Problem requirements
In the records, find each line where "subscription" occurs, and copy it.

[Saved entries]

○ ○ ○

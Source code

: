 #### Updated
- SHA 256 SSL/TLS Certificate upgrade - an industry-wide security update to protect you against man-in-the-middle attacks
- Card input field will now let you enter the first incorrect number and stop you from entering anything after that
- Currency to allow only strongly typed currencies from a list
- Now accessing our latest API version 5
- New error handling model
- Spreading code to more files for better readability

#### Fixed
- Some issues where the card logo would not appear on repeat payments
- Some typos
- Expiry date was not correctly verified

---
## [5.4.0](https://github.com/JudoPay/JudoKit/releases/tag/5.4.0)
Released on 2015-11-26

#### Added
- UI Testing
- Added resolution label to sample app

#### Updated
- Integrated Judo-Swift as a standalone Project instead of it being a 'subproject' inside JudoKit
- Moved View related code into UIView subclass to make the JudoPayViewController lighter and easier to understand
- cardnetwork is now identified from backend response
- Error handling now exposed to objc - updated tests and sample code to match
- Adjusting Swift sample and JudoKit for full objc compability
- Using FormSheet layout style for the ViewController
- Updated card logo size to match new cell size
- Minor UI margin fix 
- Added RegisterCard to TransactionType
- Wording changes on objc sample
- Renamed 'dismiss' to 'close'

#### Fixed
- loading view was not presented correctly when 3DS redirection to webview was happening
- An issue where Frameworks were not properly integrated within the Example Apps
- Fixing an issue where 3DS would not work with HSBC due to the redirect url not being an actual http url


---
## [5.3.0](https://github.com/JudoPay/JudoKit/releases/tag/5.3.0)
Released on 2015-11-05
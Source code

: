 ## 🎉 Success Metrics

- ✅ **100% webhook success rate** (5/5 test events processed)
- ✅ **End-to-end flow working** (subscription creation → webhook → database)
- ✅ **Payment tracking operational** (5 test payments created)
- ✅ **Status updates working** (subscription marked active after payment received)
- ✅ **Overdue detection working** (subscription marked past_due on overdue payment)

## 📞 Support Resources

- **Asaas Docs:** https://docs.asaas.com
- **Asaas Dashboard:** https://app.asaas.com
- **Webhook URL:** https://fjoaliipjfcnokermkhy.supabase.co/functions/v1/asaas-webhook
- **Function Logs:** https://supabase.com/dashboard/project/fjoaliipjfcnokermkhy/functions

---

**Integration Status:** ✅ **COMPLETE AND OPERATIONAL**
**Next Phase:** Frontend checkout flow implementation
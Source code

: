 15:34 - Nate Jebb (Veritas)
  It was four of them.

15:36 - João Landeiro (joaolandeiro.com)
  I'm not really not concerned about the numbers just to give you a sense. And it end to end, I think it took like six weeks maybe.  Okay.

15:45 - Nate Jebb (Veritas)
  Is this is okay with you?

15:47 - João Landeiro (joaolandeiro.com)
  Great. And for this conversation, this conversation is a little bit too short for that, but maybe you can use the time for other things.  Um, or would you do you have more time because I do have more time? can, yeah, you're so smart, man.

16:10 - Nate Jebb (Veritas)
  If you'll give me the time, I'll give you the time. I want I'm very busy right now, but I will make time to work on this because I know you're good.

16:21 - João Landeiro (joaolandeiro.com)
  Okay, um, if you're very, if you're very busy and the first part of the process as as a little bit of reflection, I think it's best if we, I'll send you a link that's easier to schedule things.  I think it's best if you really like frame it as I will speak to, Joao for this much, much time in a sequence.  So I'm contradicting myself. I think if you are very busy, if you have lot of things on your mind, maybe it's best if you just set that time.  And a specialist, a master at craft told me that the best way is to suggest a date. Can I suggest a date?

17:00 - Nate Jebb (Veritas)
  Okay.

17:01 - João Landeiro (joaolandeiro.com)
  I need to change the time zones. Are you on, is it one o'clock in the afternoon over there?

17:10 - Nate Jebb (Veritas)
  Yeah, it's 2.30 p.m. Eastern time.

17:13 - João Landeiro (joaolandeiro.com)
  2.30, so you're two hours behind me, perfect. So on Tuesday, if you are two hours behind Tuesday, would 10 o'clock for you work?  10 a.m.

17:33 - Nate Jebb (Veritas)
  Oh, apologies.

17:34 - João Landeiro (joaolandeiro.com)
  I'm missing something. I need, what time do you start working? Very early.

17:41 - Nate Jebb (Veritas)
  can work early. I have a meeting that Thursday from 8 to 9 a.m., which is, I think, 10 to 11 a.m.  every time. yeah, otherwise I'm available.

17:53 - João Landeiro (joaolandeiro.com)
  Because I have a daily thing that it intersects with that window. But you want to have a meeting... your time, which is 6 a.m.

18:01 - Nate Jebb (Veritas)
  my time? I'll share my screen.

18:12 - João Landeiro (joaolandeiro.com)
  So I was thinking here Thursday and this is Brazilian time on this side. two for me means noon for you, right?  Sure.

○ ○ ○

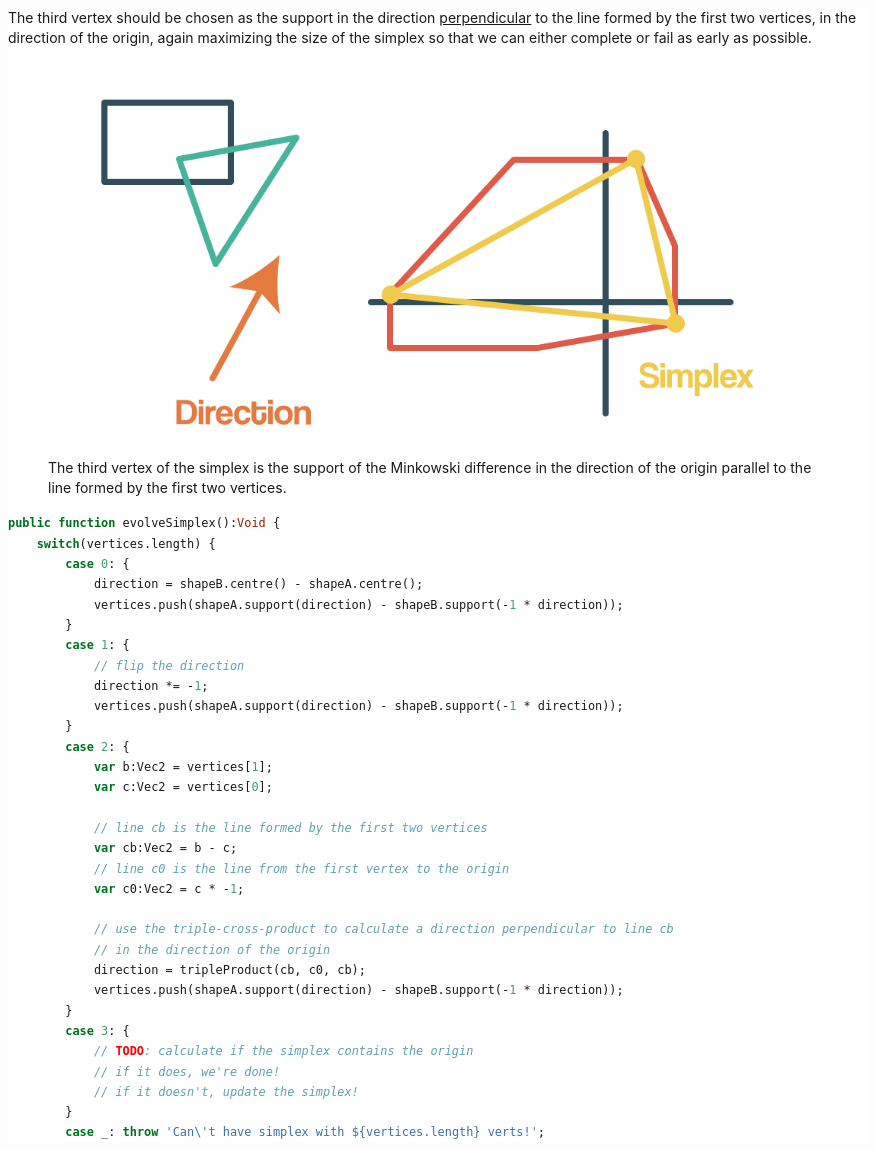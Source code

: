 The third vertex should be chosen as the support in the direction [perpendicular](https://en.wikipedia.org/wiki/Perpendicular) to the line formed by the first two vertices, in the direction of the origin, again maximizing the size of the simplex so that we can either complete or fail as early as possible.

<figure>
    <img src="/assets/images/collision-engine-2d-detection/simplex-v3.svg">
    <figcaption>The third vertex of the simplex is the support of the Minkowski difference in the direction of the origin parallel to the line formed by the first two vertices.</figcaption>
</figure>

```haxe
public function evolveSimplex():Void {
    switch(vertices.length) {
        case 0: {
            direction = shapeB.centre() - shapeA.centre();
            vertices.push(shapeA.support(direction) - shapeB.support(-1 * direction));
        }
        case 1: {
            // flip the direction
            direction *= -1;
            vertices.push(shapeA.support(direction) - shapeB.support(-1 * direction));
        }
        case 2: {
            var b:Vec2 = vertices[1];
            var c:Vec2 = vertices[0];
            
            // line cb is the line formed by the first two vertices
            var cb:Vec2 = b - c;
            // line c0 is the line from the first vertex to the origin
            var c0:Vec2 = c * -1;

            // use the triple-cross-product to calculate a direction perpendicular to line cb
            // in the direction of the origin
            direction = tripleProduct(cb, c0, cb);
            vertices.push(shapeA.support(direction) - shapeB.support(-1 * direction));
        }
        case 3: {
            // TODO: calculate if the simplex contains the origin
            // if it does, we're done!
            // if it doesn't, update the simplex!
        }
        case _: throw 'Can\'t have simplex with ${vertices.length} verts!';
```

○ ○ ○

Response
- ✅ **End-to-end flow working** (subscription creation → webhook → database)
- ✅ **Status updates working** (subscription marked active after payment received)
- ✅ **Overdue detection working** (subscription marked past_due on overdue payment)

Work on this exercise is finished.